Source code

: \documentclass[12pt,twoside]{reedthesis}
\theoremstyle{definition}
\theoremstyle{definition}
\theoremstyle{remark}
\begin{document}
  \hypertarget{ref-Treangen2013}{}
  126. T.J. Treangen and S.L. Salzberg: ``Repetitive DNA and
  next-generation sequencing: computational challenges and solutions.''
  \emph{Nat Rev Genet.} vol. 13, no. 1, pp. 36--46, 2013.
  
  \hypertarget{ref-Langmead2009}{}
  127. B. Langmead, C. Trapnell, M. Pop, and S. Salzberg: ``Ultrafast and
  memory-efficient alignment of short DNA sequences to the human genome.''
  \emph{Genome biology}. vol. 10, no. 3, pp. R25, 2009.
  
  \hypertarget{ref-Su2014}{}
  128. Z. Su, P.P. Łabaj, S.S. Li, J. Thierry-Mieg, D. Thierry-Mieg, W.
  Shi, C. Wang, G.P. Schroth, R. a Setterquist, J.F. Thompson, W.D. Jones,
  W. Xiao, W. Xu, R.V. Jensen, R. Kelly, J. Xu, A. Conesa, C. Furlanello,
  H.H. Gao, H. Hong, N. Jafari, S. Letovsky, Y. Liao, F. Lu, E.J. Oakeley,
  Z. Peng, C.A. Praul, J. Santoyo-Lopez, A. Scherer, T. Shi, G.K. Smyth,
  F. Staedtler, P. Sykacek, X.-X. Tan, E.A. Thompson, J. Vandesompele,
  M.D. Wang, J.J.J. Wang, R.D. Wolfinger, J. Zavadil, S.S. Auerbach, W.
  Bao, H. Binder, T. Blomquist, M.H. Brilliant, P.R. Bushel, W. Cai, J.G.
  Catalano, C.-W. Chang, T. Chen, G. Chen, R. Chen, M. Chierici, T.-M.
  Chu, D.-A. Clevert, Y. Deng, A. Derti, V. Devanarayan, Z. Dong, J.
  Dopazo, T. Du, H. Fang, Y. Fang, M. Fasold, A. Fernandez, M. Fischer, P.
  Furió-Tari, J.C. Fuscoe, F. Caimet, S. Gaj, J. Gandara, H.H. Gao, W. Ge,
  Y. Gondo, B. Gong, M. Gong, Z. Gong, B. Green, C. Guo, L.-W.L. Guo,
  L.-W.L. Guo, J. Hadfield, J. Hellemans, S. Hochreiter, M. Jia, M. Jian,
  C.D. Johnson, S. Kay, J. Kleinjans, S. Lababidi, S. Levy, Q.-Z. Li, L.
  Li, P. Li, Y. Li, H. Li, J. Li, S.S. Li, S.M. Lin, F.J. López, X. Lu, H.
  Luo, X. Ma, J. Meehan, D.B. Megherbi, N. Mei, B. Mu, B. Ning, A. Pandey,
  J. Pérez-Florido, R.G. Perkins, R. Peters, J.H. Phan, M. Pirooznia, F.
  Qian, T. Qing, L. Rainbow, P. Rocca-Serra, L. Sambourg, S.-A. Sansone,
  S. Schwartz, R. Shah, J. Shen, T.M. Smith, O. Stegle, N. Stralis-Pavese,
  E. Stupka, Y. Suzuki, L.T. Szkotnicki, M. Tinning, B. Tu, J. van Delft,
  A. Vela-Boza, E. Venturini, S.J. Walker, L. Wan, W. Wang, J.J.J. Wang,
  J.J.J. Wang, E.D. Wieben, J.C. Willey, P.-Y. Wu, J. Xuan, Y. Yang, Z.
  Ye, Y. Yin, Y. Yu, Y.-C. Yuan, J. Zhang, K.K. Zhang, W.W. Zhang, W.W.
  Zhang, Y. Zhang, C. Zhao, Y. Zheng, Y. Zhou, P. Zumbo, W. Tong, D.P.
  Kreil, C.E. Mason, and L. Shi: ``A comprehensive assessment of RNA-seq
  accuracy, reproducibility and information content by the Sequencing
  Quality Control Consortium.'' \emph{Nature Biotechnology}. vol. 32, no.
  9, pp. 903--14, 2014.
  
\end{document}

WORK INSTRUCTIONS | In the records above, collect each line with "emph".

ANSWER SECTION |
  \emph{Nat Rev Genet.} vol. 13, no. 1, pp. 36--46, 2013.
  \emph{Genome biology}. vol. 10, no. 3, pp. R25, 2009.
  Quality Control Consortium.'' \emph{Nature Biotechnology}. vol. 32, no.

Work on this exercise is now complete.